### EXERCISE DESCRIPTION
Among the entries, find each line that includes the string "this" and list it.

### INFORMATION PROVIDED
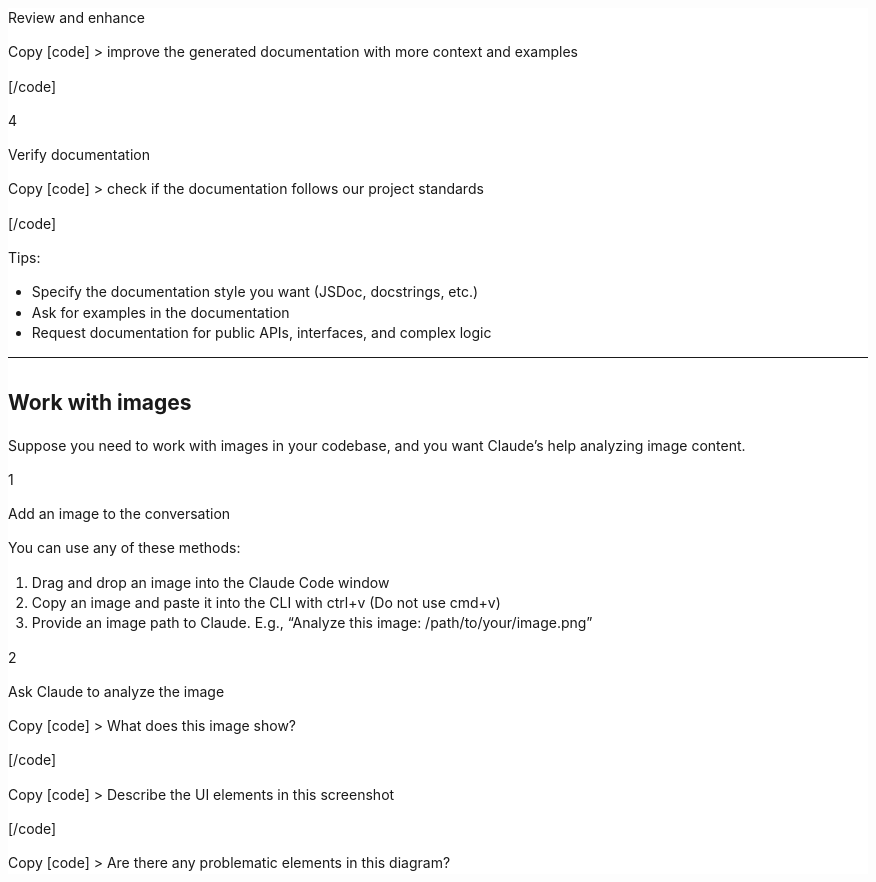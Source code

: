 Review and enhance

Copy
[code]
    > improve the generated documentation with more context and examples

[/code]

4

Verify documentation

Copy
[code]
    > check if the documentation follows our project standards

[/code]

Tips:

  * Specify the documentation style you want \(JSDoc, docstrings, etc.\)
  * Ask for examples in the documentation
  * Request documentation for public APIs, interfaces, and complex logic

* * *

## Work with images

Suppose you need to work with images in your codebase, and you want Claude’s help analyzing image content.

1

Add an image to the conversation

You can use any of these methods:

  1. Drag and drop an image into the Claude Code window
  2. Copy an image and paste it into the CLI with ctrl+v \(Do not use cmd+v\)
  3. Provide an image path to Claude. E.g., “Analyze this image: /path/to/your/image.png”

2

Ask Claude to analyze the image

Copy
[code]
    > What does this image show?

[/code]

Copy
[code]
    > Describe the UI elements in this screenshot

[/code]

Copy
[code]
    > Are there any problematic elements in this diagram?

### EXERCISE RESULT
  3. Provide an image path to Claude. E.g., “Analyze this image: /path/to/your/image.png”
    > What does this image show?
    > Describe the UI elements in this screenshot
    > Are there any problematic elements in this diagram?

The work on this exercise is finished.